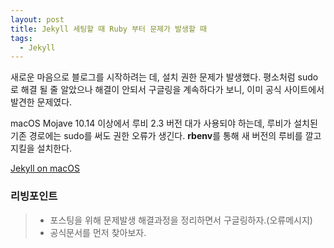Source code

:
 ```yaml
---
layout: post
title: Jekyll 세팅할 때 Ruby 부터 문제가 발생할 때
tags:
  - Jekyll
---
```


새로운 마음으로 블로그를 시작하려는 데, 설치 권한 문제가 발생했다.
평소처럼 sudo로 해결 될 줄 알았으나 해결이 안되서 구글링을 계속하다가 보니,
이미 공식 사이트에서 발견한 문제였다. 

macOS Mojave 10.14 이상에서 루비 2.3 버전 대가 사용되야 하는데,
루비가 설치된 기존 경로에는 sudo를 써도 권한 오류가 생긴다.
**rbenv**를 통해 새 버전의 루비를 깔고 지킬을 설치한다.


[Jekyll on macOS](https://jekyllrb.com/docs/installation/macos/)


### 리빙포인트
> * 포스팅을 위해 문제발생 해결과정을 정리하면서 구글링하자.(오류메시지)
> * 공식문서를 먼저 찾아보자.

┄┄┄┄┄┄┄┄┄┄┄┄┄┄┄┄┄┄┄┄

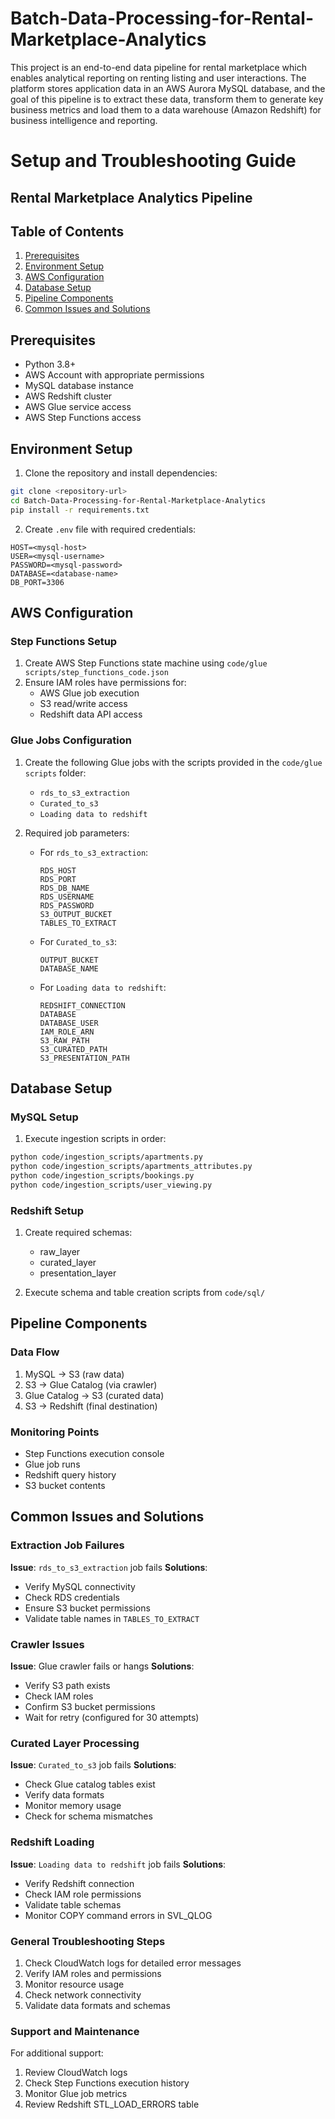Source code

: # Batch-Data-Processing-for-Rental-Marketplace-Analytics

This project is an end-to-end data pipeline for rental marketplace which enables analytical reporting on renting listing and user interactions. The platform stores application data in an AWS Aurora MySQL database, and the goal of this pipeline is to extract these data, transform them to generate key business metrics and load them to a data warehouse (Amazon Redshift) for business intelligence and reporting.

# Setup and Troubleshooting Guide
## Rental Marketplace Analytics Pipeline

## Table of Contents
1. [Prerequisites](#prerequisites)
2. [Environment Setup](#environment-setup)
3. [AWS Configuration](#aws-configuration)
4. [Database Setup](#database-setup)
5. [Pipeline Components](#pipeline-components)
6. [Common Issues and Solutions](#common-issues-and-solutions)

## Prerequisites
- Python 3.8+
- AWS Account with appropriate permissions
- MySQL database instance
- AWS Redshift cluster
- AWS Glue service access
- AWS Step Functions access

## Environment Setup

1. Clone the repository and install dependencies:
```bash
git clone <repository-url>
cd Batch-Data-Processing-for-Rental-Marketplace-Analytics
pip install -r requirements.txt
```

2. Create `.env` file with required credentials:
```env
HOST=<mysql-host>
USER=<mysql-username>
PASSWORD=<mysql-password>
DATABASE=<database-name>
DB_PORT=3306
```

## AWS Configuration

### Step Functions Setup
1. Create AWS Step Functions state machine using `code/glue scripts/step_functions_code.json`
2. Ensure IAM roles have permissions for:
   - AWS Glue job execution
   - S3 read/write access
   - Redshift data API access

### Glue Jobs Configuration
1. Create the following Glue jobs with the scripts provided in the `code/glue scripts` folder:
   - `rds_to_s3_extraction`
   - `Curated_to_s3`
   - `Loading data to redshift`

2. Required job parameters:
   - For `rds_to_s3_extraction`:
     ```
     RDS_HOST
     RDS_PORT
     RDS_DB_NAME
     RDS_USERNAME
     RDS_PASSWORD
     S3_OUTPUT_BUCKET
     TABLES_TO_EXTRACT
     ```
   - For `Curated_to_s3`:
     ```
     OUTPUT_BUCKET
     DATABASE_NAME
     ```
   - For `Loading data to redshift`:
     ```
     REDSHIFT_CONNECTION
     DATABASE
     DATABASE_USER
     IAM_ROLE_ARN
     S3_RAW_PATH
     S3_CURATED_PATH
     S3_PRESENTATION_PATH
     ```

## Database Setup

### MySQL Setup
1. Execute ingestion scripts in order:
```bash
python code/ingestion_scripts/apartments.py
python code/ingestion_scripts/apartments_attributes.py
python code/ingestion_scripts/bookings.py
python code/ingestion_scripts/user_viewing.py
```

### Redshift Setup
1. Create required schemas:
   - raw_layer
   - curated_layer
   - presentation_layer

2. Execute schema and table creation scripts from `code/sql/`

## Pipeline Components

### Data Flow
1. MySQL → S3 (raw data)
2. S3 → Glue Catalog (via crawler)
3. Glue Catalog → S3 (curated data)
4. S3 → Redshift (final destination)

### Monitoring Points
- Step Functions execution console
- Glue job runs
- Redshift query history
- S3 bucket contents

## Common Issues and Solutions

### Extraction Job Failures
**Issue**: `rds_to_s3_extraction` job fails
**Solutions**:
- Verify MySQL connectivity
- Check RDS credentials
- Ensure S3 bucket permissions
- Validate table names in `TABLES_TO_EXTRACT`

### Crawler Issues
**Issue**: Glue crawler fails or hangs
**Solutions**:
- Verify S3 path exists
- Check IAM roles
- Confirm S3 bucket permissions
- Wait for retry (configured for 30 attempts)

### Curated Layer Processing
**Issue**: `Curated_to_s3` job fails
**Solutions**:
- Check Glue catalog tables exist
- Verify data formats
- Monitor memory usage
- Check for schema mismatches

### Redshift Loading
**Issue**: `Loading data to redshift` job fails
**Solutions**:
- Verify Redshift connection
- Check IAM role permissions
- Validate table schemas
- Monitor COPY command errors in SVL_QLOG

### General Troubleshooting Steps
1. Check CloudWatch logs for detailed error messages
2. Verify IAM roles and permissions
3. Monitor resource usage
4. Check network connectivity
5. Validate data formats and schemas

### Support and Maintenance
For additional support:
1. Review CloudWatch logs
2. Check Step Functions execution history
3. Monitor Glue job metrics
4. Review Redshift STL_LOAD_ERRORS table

┄┄┄┄┄┄┄┄┄┄┄┄┄┄┄┄┄┄┄┄

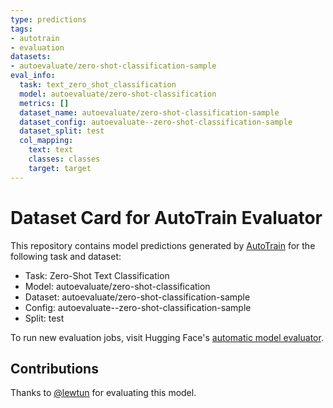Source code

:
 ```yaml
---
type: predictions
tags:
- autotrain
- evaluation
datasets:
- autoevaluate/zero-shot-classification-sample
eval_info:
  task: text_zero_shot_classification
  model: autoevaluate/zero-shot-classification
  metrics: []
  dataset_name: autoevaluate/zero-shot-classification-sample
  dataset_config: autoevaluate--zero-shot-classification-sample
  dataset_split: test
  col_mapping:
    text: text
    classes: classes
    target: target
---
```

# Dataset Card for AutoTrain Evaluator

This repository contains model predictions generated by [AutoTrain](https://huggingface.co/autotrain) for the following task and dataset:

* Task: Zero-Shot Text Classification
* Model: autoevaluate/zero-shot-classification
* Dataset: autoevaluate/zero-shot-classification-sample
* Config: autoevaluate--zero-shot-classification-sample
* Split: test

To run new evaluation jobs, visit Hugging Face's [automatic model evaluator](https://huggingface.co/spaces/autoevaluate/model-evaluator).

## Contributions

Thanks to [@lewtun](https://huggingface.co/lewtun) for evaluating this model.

┄┄┄┄┄┄┄┄┄┄┄┄┄┄┄┄┄┄┄┄

Find how many lines of the material include the string "schemas". Nothing but the number should be given.

3